"Some new users who signed up during the impact window were incorrectly treated as already onboarded, causing onboarding and privacy consent screens to be skipped, their profiles to appear as 'Unknown users' to others, and preventing them from being searchable or reliably reachable in chat," Microsoft said in a service health status update earlier today.
What Microsoft says went wrong
Microsoft attributes the disruption to a "recently deployed backend change" that causes new Teams Free accounts to bypass required onboarding and privacy-consent steps. According to the company, that bypass leaves profiles in an incomplete state so affected users "can not be discovered, connect with others, or successfully complete chat request flows." The vendor has publicly labeled the incident a "service degradation," a status typically used for problems that noticeably affect users without taking the service fully offline.

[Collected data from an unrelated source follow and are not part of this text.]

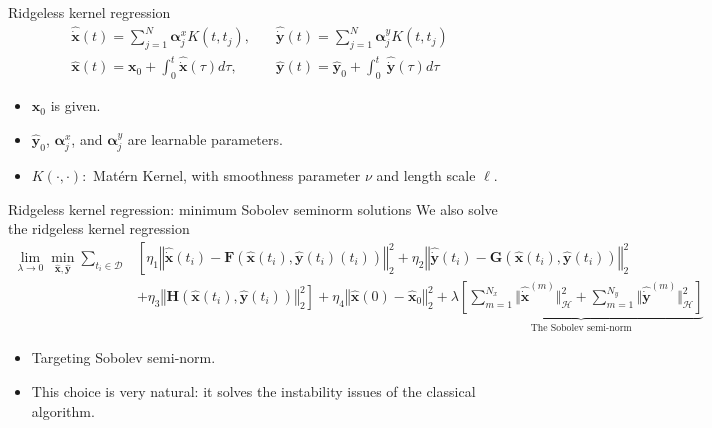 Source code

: \documentclass[aspectratio=169,10pt]{beamer}
\begin{document}
\begin{frame}{Ridgeless kernel regression}
\begin{align*}
	\hat{\dot{\mathbf{x}}}(t) = \sum_{j=1}^{N} \boldsymbol{\alpha}^x_j K(t,t_j), &\quad \hat{\dot{\mathbf{y}}}(t) = \sum_{j=1}^{N} \boldsymbol{\alpha}^y_jK(t,t_j)\\
	\hat{\mathbf{x}}(t) = \mathbf{x}_0+ \int_0^t \hat{\dot{\mathbf{x}}}(\tau) d\tau, &\quad \hat{\mathbf{y}}(t) = \hat{\mathbf{y}}_0+ \int_0^t \ \hat{\dot{\mathbf{y}}}(\tau) d\tau 
\end{align*}
\begin{itemize}
	\item  $\mathbf{x}_0$ is given.
	\vspace{0.1in}
	\item $\hat{\mathbf{y}}_0$, $\boldsymbol{\alpha}^x_j$, and $\boldsymbol{\alpha}^y_j$ are learnable parameters. 
	\vspace{0.1in}
	\item $K(\cdot,\cdot):$ Matérn Kernel, with smoothness parameter $\nu$ and length scale $\ell$.
\end{itemize}
\end{frame}

\begin{frame}{Ridgeless kernel regression: minimum Sobolev seminorm solutions}
We also solve the ridgeless kernel regression 
\begin{align*}
	\lim_{\lambda\rightarrow 0} \min_{\hat{\mathbf{x}}, \hat{\mathbf{y}}} \sum_{t_i \in \mathcal{D}} &\left[\eta_1 \left\Vert \hat{\dot{\mathbf{x}}}(t_i) 
	- \mathbf{F}(\hat{\mathbf{x}}(t_i), \hat{\mathbf{y}}(t_i)(t_i)) \right\Vert_2^2 + \eta_2 \left\Vert \hat{\dot{\mathbf{y}}}(t_i) -  \mathbf{G}(\hat{\mathbf{x}}(t_i), \hat{\mathbf{y}}(t_i)) \right\Vert_2^2\right.\nonumber\\
	&\left.+ \eta_3 \left\Vert \mathbf{H}(\hat{\mathbf{x}}(t_i), \hat{\mathbf{y}}(t_i)) \right\Vert_2^2 \right] + \eta_4 \left\Vert \hat{\mathbf{x}}(0) - \hat{\mathbf{x}}_0 \right\Vert_2^2 + \lambda \underbrace{\left[\sum_{m=1}^{N_x}\Vert \hat{\dot{\mathbf{x}}}^{(m)}\Vert^2_{\mathcal{H}}+ \sum_{m=1}^{N_y}\Vert \hat{\dot{\mathbf{y}}}^{(m)}\Vert^2_{\mathcal{H}}\right]}_{\text{The Sobolev semi-norm}}
\end{align*}
\begin{itemize}
	\item Targeting Sobolev semi-norm.
	\vspace{0.1in}
	\item This choice is very natural: it solves the instability issues of the classical algorithm.
\end{itemize} 
\end{frame}
\end{document}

Who and when: the limited facts Microsoft has released
Teams Free is the subscription-free version of Microsoft Teams for individuals, families, and small community groups, offering video conferencing, instant messaging, and collaborative file‑sharing on mobile and desktop for users with a Microsoft account. Microsoft says the first reports of this particular problem surfaced on April 8; the company did not disclose which regions are affected or how many users are impacted. Microsoft says it is still working on a fix and has scheduled another update to share additional details later today.

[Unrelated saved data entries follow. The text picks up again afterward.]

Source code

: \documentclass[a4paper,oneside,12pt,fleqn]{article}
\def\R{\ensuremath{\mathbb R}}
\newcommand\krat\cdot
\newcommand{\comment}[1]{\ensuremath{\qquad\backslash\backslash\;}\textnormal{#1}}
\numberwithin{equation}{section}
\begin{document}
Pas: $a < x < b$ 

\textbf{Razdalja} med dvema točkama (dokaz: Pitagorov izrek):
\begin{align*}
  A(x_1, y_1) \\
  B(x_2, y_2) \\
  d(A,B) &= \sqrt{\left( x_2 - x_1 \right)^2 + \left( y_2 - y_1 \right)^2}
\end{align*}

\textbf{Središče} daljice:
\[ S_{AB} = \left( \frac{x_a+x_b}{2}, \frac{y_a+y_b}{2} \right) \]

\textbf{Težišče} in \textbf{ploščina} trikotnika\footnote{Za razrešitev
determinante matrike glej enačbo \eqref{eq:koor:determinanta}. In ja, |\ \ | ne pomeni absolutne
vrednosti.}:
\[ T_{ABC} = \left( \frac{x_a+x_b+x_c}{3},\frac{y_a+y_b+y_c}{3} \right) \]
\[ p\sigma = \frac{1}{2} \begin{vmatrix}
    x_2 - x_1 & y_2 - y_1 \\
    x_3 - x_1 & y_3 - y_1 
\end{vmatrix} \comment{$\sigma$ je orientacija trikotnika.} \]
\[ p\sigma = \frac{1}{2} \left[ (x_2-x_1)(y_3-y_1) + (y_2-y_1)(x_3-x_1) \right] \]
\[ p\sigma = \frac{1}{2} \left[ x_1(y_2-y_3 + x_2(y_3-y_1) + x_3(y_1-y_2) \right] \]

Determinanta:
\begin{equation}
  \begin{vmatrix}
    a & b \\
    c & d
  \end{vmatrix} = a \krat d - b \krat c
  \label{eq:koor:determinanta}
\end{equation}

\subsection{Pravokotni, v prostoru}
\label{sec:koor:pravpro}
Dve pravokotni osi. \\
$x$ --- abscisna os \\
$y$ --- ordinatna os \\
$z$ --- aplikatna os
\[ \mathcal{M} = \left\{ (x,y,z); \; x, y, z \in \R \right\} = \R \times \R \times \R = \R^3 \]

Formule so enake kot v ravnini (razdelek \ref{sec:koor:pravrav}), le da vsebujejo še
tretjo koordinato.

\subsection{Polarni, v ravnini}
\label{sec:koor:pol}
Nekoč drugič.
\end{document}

How the problem appears to end users
When the onboarding and privacy consent screens are skipped, users who signed up during the "impact window" may be shown as 'Unknown users' to others. That state prevents them from being found through search and from reliably receiving chat requests or calls. In short, the affected accounts exist in name but appear incomplete and effectively unreachable from other accounts in Teams Free.

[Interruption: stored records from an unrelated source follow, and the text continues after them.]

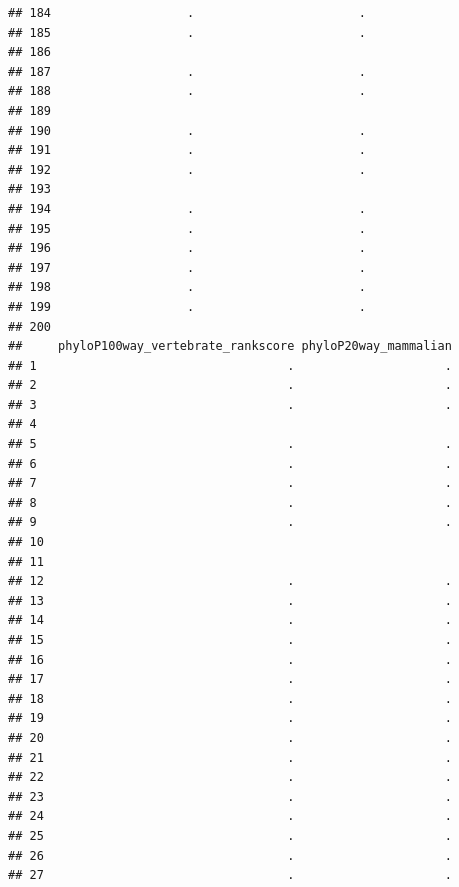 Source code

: \documentclass[
]{article}
\begin{document}
\begin{verbatim}
## 184                   .                       .
## 185                   .                       .
## 186                                            
## 187                   .                       .
## 188                   .                       .
## 189                                            
## 190                   .                       .
## 191                   .                       .
## 192                   .                       .
## 193                                            
## 194                   .                       .
## 195                   .                       .
## 196                   .                       .
## 197                   .                       .
## 198                   .                       .
## 199                   .                       .
## 200                                            
##     phyloP100way_vertebrate_rankscore phyloP20way_mammalian
## 1                                   .                     .
## 2                                   .                     .
## 3                                   .                     .
## 4                                                          
## 5                                   .                     .
## 6                                   .                     .
## 7                                   .                     .
## 8                                   .                     .
## 9                                   .                     .
## 10                                                         
## 11                                                         
## 12                                  .                     .
## 13                                  .                     .
## 14                                  .                     .
## 15                                  .                     .
## 16                                  .                     .
## 17                                  .                     .
## 18                                  .                     .
## 19                                  .                     .
## 20                                  .                     .
## 21                                  .                     .
## 22                                  .                     .
## 23                                  .                     .
## 24                                  .                     .
## 25                                  .                     .
## 26                                  .                     .
## 27                                  .                     .

\end{verbatim}
\end{document}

Related Teams service incidents this month
This incident follows two other recent service problems Microsoft acknowledged in April. Last week, the company identified an issue that was preventing Windows users from joining Teams meetings, which Microsoft tied to a bug introduced by a recent Microsoft Edge browser update. Earlier in the month, Microsoft reverted a service update after some customers were blocked from launching the Teams desktop client and were left on a loading screen displaying the error: "We're having trouble loading your message. Try refreshing."
What this means for end users, technologists, and affected enterprises
- End users: Individuals, families, and small community groups that rely on Teams Free may find new sign-ups effectively invisible to others until Microsoft completes a fix; users who signed up on or after April 8 are the ones Microsoft flagged as potentially impacted.
- Technologists and IT teams: Teams administrators and support staff should monitor Microsoft’s service health updates and prepare to validate account states for users who report being treated as 'Unknown users' or who cannot be reached by chat or calls.
- Affected enterprises and procurement leaders: Organizations that allow or depend on Teams Free for ad-hoc collaboration should note that Microsoft is treating this as a degradation and has not yet published scope or regional detail; contingency communication channels may be necessary while Microsoft works on a resolution.
Microsoft has acknowledged the defect, tied it to a recent backend deployment, and promised another status update later today. For users left unreachable and for groups that depend on Teams Free for lightweight collaboration, the question is whether Microsoft’s next update will restore discoverability quickly or reveal a wider rollback or remediation plan. The company’s record this month of reversing updates and identifying browser-related bugs underlines that the platform's recent changes have produced multiple, visible disruptions.